Читая роман «Берег», эту удивительную книгу о войне и о последующей жизни, которая, к сожалению, не становится проще и легче, ловишь себя на том, что надо многими возникающими при чтении мыслями, поверх них, всплывает, какое-то необъяснимое, пробивающее содержание даже самых тяжких, самых горестных страниц чувство, сравнимое разве с умиротворением? Казалось бы, откуда оно в такой серьёзнейшей книге? Мне представляется, всё идет от автора, от удивительной гармонии писательского чувства, рожденного большим напряжением душевного поиска, глубиной честной мысли и чистотой внутреннего состава самого писателя.

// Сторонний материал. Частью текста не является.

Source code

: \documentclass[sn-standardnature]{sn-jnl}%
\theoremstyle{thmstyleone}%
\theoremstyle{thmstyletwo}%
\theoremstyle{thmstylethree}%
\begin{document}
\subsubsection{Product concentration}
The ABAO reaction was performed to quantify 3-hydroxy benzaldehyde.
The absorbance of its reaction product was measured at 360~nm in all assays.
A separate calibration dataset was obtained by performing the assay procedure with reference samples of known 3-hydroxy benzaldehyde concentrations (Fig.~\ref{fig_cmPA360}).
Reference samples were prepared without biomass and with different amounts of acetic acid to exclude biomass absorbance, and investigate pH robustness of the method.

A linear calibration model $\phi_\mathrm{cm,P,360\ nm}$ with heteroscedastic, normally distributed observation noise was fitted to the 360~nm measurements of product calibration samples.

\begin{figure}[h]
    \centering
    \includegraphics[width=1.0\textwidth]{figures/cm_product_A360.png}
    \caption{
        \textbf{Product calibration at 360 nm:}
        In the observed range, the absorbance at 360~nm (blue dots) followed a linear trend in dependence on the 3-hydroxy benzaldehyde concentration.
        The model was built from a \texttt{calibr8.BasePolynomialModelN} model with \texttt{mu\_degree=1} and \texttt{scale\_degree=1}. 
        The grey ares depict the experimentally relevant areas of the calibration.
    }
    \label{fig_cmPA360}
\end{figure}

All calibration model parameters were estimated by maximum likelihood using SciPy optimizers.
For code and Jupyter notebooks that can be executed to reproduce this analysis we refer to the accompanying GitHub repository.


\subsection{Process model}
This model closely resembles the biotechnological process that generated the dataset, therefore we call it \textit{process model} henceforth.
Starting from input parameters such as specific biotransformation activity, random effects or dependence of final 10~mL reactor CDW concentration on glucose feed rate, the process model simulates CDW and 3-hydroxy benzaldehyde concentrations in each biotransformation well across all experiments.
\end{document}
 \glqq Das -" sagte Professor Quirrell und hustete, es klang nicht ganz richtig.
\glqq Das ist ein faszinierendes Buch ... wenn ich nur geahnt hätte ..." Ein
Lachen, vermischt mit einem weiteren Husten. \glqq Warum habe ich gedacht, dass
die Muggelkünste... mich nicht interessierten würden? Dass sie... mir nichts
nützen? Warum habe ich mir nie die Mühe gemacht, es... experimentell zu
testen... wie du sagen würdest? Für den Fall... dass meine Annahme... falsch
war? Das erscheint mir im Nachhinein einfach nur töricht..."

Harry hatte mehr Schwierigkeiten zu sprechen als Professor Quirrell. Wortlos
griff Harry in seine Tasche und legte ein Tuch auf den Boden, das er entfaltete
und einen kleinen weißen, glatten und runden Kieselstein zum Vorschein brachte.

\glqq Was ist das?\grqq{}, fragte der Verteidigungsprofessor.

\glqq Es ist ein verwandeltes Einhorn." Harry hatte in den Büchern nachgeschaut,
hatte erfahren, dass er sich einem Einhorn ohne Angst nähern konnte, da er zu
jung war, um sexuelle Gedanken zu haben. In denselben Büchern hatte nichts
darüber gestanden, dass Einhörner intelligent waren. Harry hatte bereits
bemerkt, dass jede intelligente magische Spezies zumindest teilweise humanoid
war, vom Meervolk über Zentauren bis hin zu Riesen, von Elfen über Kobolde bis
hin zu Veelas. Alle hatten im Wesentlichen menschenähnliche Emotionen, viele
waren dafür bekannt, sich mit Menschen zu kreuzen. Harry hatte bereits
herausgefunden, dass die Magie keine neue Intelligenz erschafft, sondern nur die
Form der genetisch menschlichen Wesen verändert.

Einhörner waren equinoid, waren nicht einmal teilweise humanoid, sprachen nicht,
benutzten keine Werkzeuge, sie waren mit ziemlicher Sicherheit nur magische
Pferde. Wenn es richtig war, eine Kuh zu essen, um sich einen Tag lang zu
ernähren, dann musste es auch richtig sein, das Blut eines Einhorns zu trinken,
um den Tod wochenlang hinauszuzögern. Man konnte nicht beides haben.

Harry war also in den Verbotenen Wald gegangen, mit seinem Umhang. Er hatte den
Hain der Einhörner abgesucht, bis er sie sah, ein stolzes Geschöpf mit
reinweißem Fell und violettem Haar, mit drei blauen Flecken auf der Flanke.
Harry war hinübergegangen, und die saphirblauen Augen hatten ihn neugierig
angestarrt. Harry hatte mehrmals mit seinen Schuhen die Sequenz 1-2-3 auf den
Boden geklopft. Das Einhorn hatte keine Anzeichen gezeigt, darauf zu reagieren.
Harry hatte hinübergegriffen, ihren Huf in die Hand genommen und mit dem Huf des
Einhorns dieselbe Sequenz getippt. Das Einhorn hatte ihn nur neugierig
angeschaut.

И ещё, думается, многое в творчестве Юрия Бондарева идет и от того, что в жизни его случились люди, встреченные им на войне. Ведь совсем не случайно, что конец войны главный герой романа «Берег» будет вспоминать с большой теплотой, как особенное и даже счастливое время своей жизни.

И не только потому, что война подходила к концу, цвели яблони, и пришла любовь, а ещё и потому, что в том, невероятно трудном времени были удивительные люди, и был Андрей Княжко. Присутствие таких людей в человеческом сообществе накладывает на всё особый отпечаток, придает всему смысл и особую цену. Когда такие есть – всё оправдано. Такие люди – идеал, на абсолютной необходимости которого в человеческой жизни, по крайней мере, в русском миропонимании настаивал Лев Толстой: «Идеал – вот путеводная звезда. Без нее нет твердого направления, а нет направления – нет жизни». Думается, что память о таких людях и об объединявшей их великой цели, каждый раз поднимая планку возможного, немало способствовала тому, чтобы в авторе романа утвердилось именно то, что сделало его большим и уважаемым человеком и писателем даже в среде яростных идеологических противников.